- [ACTIVITY]
Transcribe only the lines of the listing below from the one holding "### Inherited Properties" through the one holding "- [Login](sign_in_store.md)", inclusive, without any change.

- [DATA FOR THE TASK]
————

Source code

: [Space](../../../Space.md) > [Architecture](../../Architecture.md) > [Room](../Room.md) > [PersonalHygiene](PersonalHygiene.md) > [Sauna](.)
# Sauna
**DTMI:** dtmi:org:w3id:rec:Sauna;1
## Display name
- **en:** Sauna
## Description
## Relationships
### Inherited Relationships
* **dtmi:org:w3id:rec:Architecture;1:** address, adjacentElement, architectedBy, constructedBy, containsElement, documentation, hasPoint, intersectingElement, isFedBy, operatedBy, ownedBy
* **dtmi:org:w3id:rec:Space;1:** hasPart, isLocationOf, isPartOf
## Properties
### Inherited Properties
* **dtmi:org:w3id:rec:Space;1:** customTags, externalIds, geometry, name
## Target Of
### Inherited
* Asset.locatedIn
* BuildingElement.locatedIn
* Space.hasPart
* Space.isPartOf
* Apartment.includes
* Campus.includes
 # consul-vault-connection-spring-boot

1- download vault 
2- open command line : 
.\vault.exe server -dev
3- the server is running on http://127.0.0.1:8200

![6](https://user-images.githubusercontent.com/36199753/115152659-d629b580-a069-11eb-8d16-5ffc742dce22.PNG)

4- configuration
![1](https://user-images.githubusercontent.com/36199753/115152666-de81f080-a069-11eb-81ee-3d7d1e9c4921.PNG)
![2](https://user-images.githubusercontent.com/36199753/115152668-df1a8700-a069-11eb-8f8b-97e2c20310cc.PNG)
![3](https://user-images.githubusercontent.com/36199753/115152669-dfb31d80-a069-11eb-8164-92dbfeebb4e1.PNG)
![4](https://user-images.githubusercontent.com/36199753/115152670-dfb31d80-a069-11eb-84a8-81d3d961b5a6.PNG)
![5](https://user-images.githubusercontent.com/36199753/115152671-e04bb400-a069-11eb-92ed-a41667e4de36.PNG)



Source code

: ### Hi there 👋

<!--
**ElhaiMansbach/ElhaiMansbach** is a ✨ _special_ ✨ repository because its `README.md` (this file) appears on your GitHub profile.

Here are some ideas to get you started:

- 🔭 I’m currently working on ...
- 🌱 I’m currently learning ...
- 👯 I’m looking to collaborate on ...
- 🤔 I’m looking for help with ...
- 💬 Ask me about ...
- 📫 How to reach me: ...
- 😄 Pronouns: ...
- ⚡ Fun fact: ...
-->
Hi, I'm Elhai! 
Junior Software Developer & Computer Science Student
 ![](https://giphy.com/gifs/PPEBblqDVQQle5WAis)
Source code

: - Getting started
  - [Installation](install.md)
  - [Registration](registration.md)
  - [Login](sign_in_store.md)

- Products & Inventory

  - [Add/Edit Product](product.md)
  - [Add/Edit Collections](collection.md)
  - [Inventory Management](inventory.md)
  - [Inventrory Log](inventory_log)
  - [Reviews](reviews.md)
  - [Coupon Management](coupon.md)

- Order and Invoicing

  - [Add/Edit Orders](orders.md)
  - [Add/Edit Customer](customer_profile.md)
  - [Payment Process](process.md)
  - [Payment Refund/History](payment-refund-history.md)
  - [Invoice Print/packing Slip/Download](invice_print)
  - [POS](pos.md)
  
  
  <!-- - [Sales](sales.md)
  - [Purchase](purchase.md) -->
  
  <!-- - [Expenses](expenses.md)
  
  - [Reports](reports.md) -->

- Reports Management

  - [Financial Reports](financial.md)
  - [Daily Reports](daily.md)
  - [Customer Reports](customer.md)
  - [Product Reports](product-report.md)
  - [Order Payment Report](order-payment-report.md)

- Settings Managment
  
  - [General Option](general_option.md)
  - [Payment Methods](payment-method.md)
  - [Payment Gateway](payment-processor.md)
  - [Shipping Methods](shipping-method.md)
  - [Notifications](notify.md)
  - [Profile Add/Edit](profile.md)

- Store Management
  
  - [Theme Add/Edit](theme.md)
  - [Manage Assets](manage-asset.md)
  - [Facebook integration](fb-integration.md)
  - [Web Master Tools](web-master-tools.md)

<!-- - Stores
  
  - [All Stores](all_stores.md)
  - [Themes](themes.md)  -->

————

- [YOUR RESPONSE]
### Inherited Properties
* **dtmi:org:w3id:rec:Space;1:** customTags, externalIds, geometry, name
## Target Of
### Inherited
* Asset.locatedIn
* BuildingElement.locatedIn
* Space.hasPart
* Space.isPartOf
* Apartment.includes
* Campus.includes
 # consul-vault-connection-spring-boot

1- download vault 
2- open command line : 
.\vault.exe server -dev
3- the server is running on http://127.0.0.1:8200

![6](https://user-images.githubusercontent.com/36199753/115152659-d629b580-a069-11eb-8d16-5ffc742dce22.PNG)

4- configuration
![1](https://user-images.githubusercontent.com/36199753/115152666-de81f080-a069-11eb-81ee-3d7d1e9c4921.PNG)
![2](https://user-images.githubusercontent.com/36199753/115152668-df1a8700-a069-11eb-8f8b-97e2c20310cc.PNG)
![3](https://user-images.githubusercontent.com/36199753/115152669-dfb31d80-a069-11eb-8164-92dbfeebb4e1.PNG)
![4](https://user-images.githubusercontent.com/36199753/115152670-dfb31d80-a069-11eb-84a8-81d3d961b5a6.PNG)
![5](https://user-images.githubusercontent.com/36199753/115152671-e04bb400-a069-11eb-92ed-a41667e4de36.PNG)



Source code

: ### Hi there 👋

<!--
**ElhaiMansbach/ElhaiMansbach** is a ✨ _special_ ✨ repository because its `README.md` (this file) appears on your GitHub profile.

Here are some ideas to get you started:

- 🔭 I’m currently working on ...
- 🌱 I’m currently learning ...
- 👯 I’m looking to collaborate on ...
- 🤔 I’m looking for help with ...
- 💬 Ask me about ...
- 📫 How to reach me: ...
- 😄 Pronouns: ...
- ⚡ Fun fact: ...
-->
Hi, I'm Elhai! 
Junior Software Developer & Computer Science Student
 ![](https://giphy.com/gifs/PPEBblqDVQQle5WAis)
Source code

: - Getting started
  - [Installation](install.md)
  - [Registration](registration.md)
  - [Login](sign_in_store.md)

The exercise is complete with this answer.